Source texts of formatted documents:
________________________

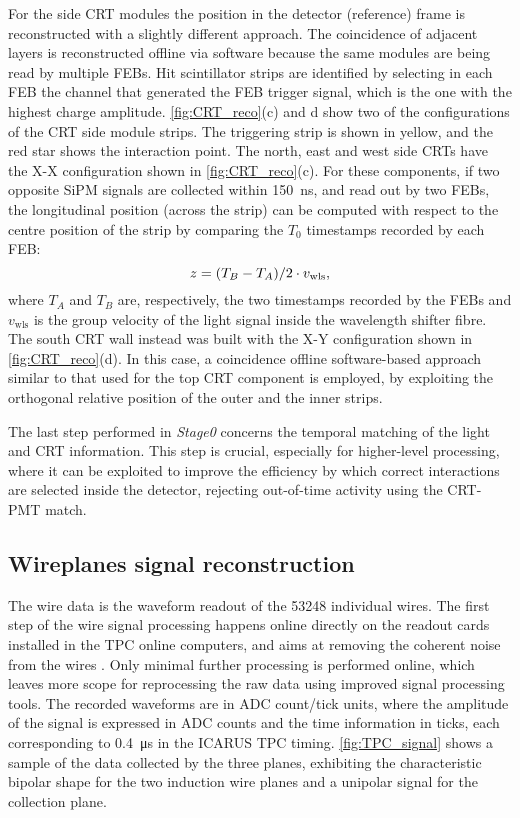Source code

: For the side CRT modules the position in the detector (reference) frame is reconstructed with a slightly different approach. The coincidence of adjacent layers is reconstructed offline via software because the same modules are being read by multiple FEBs. Hit scintillator strips are identified by selecting in each FEB the channel that generated the FEB trigger signal, which is the one with the highest charge amplitude. \autoref{fig:CRT_reco}(c) and d show two of the configurations of the CRT side module strips. The triggering strip is shown in yellow, and the red star shows the interaction point. The north, east and west side CRTs have the X-X configuration shown in \autoref{fig:CRT_reco}(c). For these components, if two opposite SiPM signals are collected within \SI{150}{\ns}, and read out by two FEBs, the longitudinal position (across the strip) can be computed with respect to the centre position of the strip by comparing the $T_0$ timestamps recorded by each FEB:     \begin{equation}
    z = \qty(T_B - T_A)/2 \cdot v_\mathrm{wls}, 
\end{equation} where $T_A$ and $T_B$ are, respectively, the two timestamps recorded by the FEBs  and $v_\mathrm{wls}$ is the group velocity of the light signal inside the wavelength shifter fibre. The south CRT wall instead was built with the X-Y configuration shown in \autoref{fig:CRT_reco}(d). In this case, a coincidence offline software-based approach similar to that used for the top CRT component is employed, by exploiting the orthogonal relative position of the outer and the inner strips. 

The last step performed in \emph{Stage0} concerns the temporal matching of the light and CRT information. This step is crucial, especially for higher-level processing, where it can be exploited to improve the efficiency by which correct interactions are selected inside the detector, rejecting out-of-time activity using the CRT-PMT match. 

\subsection{Wireplanes signal reconstruction}

The wire data is the waveform readout of the \num{53248} individual wires. The first step of the wire signal processing happens online directly on the readout cards installed in the TPC online computers, and aims at removing the coherent noise from the wires \cite{MicroBooNE:2017qiu}. Only minimal further processing is performed online, which leaves more scope for reprocessing the raw data using improved signal processing tools. The recorded waveforms are in ADC count/tick units, where the amplitude of the signal is expressed in ADC counts and the time information in ticks, each corresponding to \SI{0.4}{\us} in the ICARUS TPC timing. \autoref{fig:TPC_signal} shows a sample of the data collected by the three planes, exhibiting the characteristic bipolar shape for the two induction wire planes and a unipolar signal for the collection plane. 

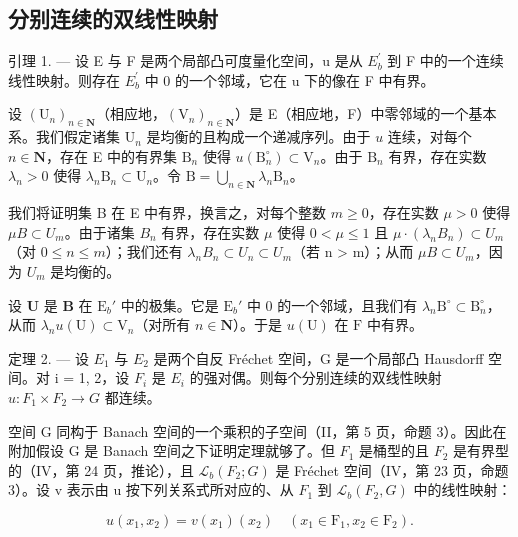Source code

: \subsection{分别连续的双线性映射}

引理 1. --- 设 E 与 F 是两个局部凸可度量化空间，u 是从 \(E_{b}^{\prime}\) 到 F 中的一个连续线性映射。则存在 \(E_{b}^{\prime}\) 中 0 的一个邻域，它在 u 下的像在 F 中有界。

设 \((\mathrm{U}_n)_{n\in \mathbf{N}}\)（相应地，\((\mathrm{V}_n)_{n\in \mathbf{N}}\)）是 E（相应地，F）中零邻域的一个基本系。我们假定诸集 \(\mathrm{U}_n\) 是均衡的且构成一个递减序列。由于 \(u\) 连续，对每个 \(n\in \mathbf{N}\)，存在 E 中的有界集 \(\mathrm{B}_n\) 使得 \(u(\mathrm{B}_n^\circ)\subset \mathrm{V}_n\)。由于 \(\mathrm{B}_n\) 有界，存在实数 \(\lambda_n > 0\) 使得 \(\lambda_{n}\mathrm{B}_{n}\subset \mathrm{U}_{n}\)。令 \(\mathrm{B} = \bigcup_{n\in \mathbf{N}}\lambda_n\mathrm{B}_n\)。

我们将证明集 B 在 E 中有界，换言之，对每个整数 \(m \geqslant 0\)，存在实数 \(\mu > 0\) 使得 \(\mu B \subset U_{m}\)。由于诸集 \(B_{n}\) 有界，存在实数 \(\mu\) 使得 \(0 < \mu \leqslant 1\) 且 \(\mu \cdot (\lambda_{n} B_{n}) \subset U_{m}\)（对 \(0 \leqslant n \leqslant m\)）；我们还有 \(\lambda_{n} B_{n} \subset U_{n} \subset U_{m}\)（若 n \textgreater{} m）；从而 \(\mu B \subset U_{m}\)，因为 \(U_{m}\) 是均衡的。

设 \(\mathbf{U}\) 是 \(\mathbf{B}\) 在 \(\mathrm{E}_b'\) 中的极集。它是 \(\mathrm{E}_b'\) 中 0 的一个邻域，且我们有 \(\lambda_n\mathrm{B}^\circ \subset \mathrm{B}_n^\circ\)，从而 \(\lambda_n u(\mathrm{U}) \subset \mathrm{V}_n\)（对所有 \(n \in \mathbf{N}\)）。于是 \(u(\mathrm{U})\) 在 \(\mathrm{F}\) 中有界。

定理 2. --- 设 \(E_{1}\) 与 \(E_{2}\) 是两个自反 Fréchet 空间，G 是一个局部凸 Hausdorff 空间。对 i = 1, 2，设 \(F_{i}\) 是 \(E_{i}\) 的强对偶。则每个分别连续的双线性映射 \(u: F_{1} \times F_{2} \to G\) 都连续。

空间 G 同构于 Banach 空间的一个乘积的子空间（II，第 5 页，命题 3）。因此在附加假设 G 是 Banach 空间之下证明定理就够了。但 \(F_{1}\) 是桶型的且 \(F_{2}\) 是有界型的（IV，第 24 页，推论），且 \(\mathcal{L}_{b}(F_{2}; G)\) 是 Fréchet 空间（IV，第 23 页，命题 3）。设 v 表示由 u 按下列关系式所对应的、从 \(F_{1}\) 到 \(\mathcal{L}_{b}(F_{2}, G)\) 中的线性映射：

\[
u (x _ {1}, x _ {2}) = v (x _ {1}) \left(x _ {2}\right) \quad \left(x _ {1} \in \mathrm{F} _ {1}, x _ {2} \in \mathrm{F} _ {2}\right).
\]

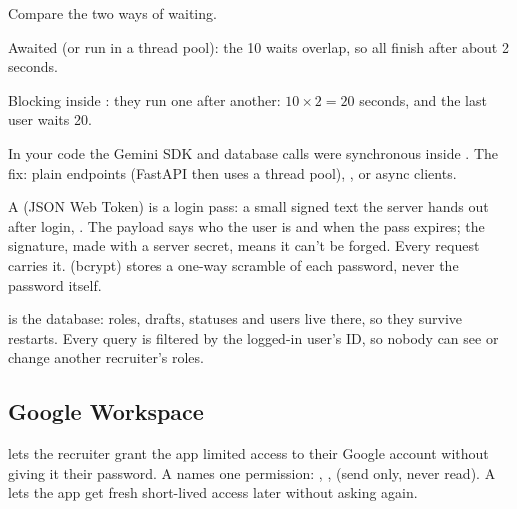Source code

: \begin{example}
Compare the two ways of waiting.
\begin{steps}
  \item Awaited (or run in a thread pool): the 10 waits overlap, so all finish after about 2 seconds.
  \item Blocking inside : they run one after another: $10 \times 2 = 20$ seconds, and the last user waits 20.
  \item In your code the Gemini SDK and database calls were synchronous inside . The fix: plain  endpoints (FastAPI then uses a thread pool), , or async clients.
\end{steps}
\end{example}

\begin{definition}
A  (JSON Web Token) is a login pass: a small signed text the server hands out after login, . The payload says who the user is and when the pass expires; the signature, made with a server secret, means it can't be forged. Every request carries it.  (bcrypt) stores a one-way scramble of each password, never the password itself.
\end{definition}

\begin{definition}
 is the database: roles, drafts, statuses and users live there, so they survive restarts. Every query is filtered by the logged-in user's ID, so nobody can see or change another recruiter's roles.
\end{definition}

\subsection*{Google Workspace}

\begin{definition}
 lets the recruiter grant the app limited access to their Google account without giving it their password. A  names one permission: , ,  (send only, never read). A  lets the app get fresh short-lived access later without asking again.
\end{definition}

________________________

• _INSTRUCTIONS FOR THE TASK_
Please return all lines from the records that hold the word "they".

• _REPLY TO THE TASK_
  \item Blocking inside : they run one after another: $10 \times 2 = 20$ seconds, and the last user waits 20.
 is the database: roles, drafts, statuses and users live there, so they survive restarts. Every query is filtered by the logged-in user's ID, so nobody can see or change another recruiter's roles.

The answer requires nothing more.